Exercise:
Lines from the one containing "ADHD and 60" through the last one in the data below: write them out word for word, and only them.

Records contained in a dataset
*** Begin section ***
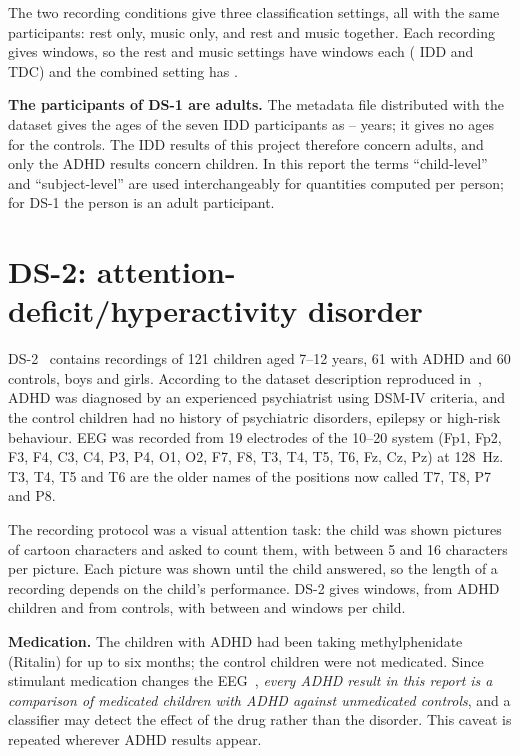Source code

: The two recording conditions give three classification settings, all with the same
participants: rest only, music only, and rest and music together. Each recording gives
 windows, so the rest and music settings have 
windows each ( IDD and  TDC) and the combined setting
has .

\textbf{The participants of DS-1 are adults.} The metadata file distributed with the dataset
gives the ages of the seven IDD participants as -- years; it
gives no ages for the controls. The IDD results of this project therefore concern adults, and
only the ADHD results concern children. In this report the terms ``child-level'' and
``subject-level'' are used interchangeably for quantities computed per person; for DS-1 the
person is an adult participant.

\section{DS-2: attention-deficit/hyperactivity disorder}
DS-2~\cite{motie2020} contains recordings of 121 children aged 7--12 years, 61 with ADHD and 60
controls, boys and girls. According to the dataset description reproduced
in~\cite{chandela2025}, ADHD was diagnosed by an experienced psychiatrist using DSM-IV criteria,
and the control children had no history of psychiatric disorders, epilepsy or high-risk
behaviour. EEG was recorded from 19 electrodes of the 10--20 system (Fp1, Fp2, F3, F4, C3, C4,
P3, P4, O1, O2, F7, F8, T3, T4, T5, T6, Fz, Cz, Pz) at 128~Hz. T3, T4, T5 and T6 are the older
names of the positions now called T7, T8, P7 and P8.

The recording protocol was a visual attention task: the child was shown pictures of cartoon
characters and asked to count them, with between 5 and 16 characters per picture. Each picture
was shown until the child answered, so the length of a recording depends on the child's
performance. DS-2 gives  windows,  from ADHD children and
 from controls, with between  and 
windows per child.

\textbf{Medication.} The children with ADHD had been taking methylphenidate (Ritalin) for up to
six months; the control children were not medicated. Since stimulant medication changes the
EEG~\cite{clarke2002}, \emph{every ADHD result in this report is a comparison of medicated
children with ADHD against unmedicated controls}, and a classifier may detect the effect of the
drug rather than the disorder. This caveat is repeated wherever ADHD results appear.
*** End section ***
Solution for this problem:
DS-2~\cite{motie2020} contains recordings of 121 children aged 7--12 years, 61 with ADHD and 60
controls, boys and girls. According to the dataset description reproduced
in~\cite{chandela2025}, ADHD was diagnosed by an experienced psychiatrist using DSM-IV criteria,
and the control children had no history of psychiatric disorders, epilepsy or high-risk
behaviour. EEG was recorded from 19 electrodes of the 10--20 system (Fp1, Fp2, F3, F4, C3, C4,
P3, P4, O1, O2, F7, F8, T3, T4, T5, T6, Fz, Cz, Pz) at 128~Hz. T3, T4, T5 and T6 are the older
names of the positions now called T7, T8, P7 and P8.

The recording protocol was a visual attention task: the child was shown pictures of cartoon
characters and asked to count them, with between 5 and 16 characters per picture. Each picture
was shown until the child answered, so the length of a recording depends on the child's
performance. DS-2 gives  windows,  from ADHD children and
 from controls, with between  and 
windows per child.

\textbf{Medication.} The children with ADHD had been taking methylphenidate (Ritalin) for up to
six months; the control children were not medicated. Since stimulant medication changes the
EEG~\cite{clarke2002}, \emph{every ADHD result in this report is a comparison of medicated
children with ADHD against unmedicated controls}, and a classifier may detect the effect of the
drug rather than the disorder. This caveat is repeated wherever ADHD results appear.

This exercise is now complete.